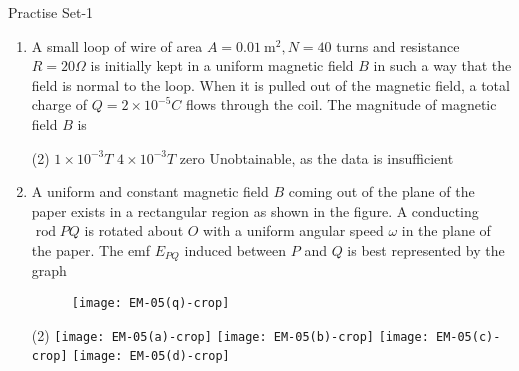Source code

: \newpage
\begin{abox}
	Practise Set-1
\end{abox}
\begin{enumerate}[ label=\color{ocre}\textbf{\arabic*.}]
	\item A small loop of wire of area $A=0.01 \mathrm{~m}^{2}, N=40$ turns and resistance $R=20 \Omega$ is initially kept in a uniform magnetic field $B$ in such a way that the field is normal to the loop. When it is pulled out of the magnetic field, a total charge of $Q=2 \times 10^{-5} C$ flows through the coil. The magnitude of magnetic field $B$ is {}
	\begin{tasks}(2)
		\task[\textbf{a.}]$1 \times 10^{-3} T$
		\task[\textbf{b.}]$4 \times 10^{-3} T$
		\task[\textbf{c.}]zero
		\task[\textbf{d.}] Unobtainable, as the data is insufficient
	\end{tasks}
	\item A uniform and constant magnetic field $B$ coming out of the plane of the paper exists in a rectangular region as shown in the figure. A conducting $\operatorname{rod} P Q$ is rotated about $O$ with a uniform angular speed $\omega$ in the plane of the paper. The emf $E_{P Q}$ induced between $P$ and $Q$ is best represented by the graph{}
	\begin{figure}[H]
		\begin{center}
			\texttt{[image: EM-05(q)-crop]}
		\end{center}
	\end{figure}
	\begin{tasks}(2)
		\task[\textbf{a.}] \texttt{[image: EM-05(a)-crop]}
		\task[\textbf{b.}] \texttt{[image: EM-05(b)-crop]}
		\task[\textbf{c.}] \texttt{[image: EM-05(c)-crop]}
		\task[\textbf{d.}] \texttt{[image: EM-05(d)-crop]}
	\end{tasks}
	

\end{enumerate}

******

Go through the data and show each line that holds "begin".

COMPLETED TASK:
\begin{abox}
\begin{enumerate}[ label=\color{ocre}\textbf{\arabic*.}]
	\begin{tasks}(2)
	\begin{figure}[H]
		\begin{center}
	\begin{tasks}(2)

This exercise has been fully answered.